• [Directions for this task]
Repeat word for word, please, only the lines from the one that includes "- Falha no sistema que realiza doações" through the final line of the data.

• [Dataset content]
-- Opening Marker --

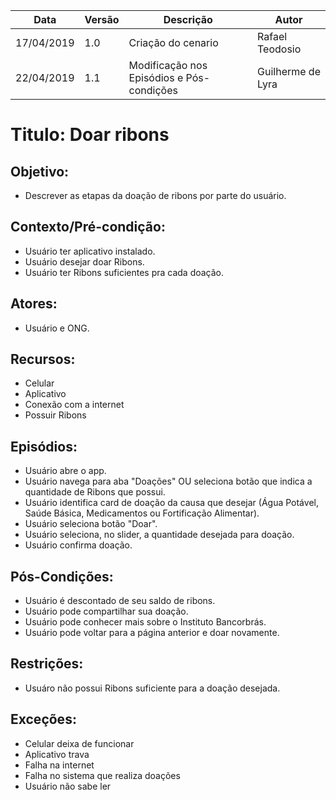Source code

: | Data       | Versão | Descrição                                 | Autor             |
| ---------- | ------ | ----------------------------------------- | ----------------- |
| 17/04/2019 | 1.0    | Criação do cenario                        | Rafael Teodosio   |
| 22/04/2019 | 1.1    | Modificação nos Episódios e Pós-condições | Guilherme de Lyra |

# Titulo: Doar ribons

## Objetivo: 

- Descrever as etapas da doação de ribons por parte do usuário.

## Contexto/Pré-condição:

- Usuário ter aplicativo instalado.
- Usuário desejar doar Ribons.
- Usuário ter Ribons suficientes pra cada doação.

## Atores:

- Usuário e ONG.

## Recursos:

- Celular
- Aplicativo
- Conexão com a internet
- Possuir Ribons

## Episódios:

- Usuário abre o app.
- Usuário navega para aba "Doações" OU seleciona botão que indica a quantidade de Ribons que possui.
- Usuário identifica card de doação da causa que desejar (Água Potável, Saúde Básica, Medicamentos ou Fortificação Alimentar).
- Usuário seleciona botão "Doar".
- Usuário seleciona, no slider, a quantidade desejada para doação.
- Usuário confirma doação.

## Pós-Condições:

- Usuário é descontado de seu saldo de ribons.
- Usuário pode compartilhar sua doação.
- Usuário pode conhecer mais sobre o Instituto Bancorbrás.
- Usuário pode voltar para a página anterior e doar novamente.

## Restrições:

- Usuáro não possui Ribons suficiente para a doação desejada.
 
## Exceções:

- Celular deixa de funcionar
- Aplicativo trava
- Falha na internet
- Falha no sistema que realiza doações
- Usuário não sabe ler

-- Closing Marker --

• [Reply]
- Falha no sistema que realiza doações
- Usuário não sabe ler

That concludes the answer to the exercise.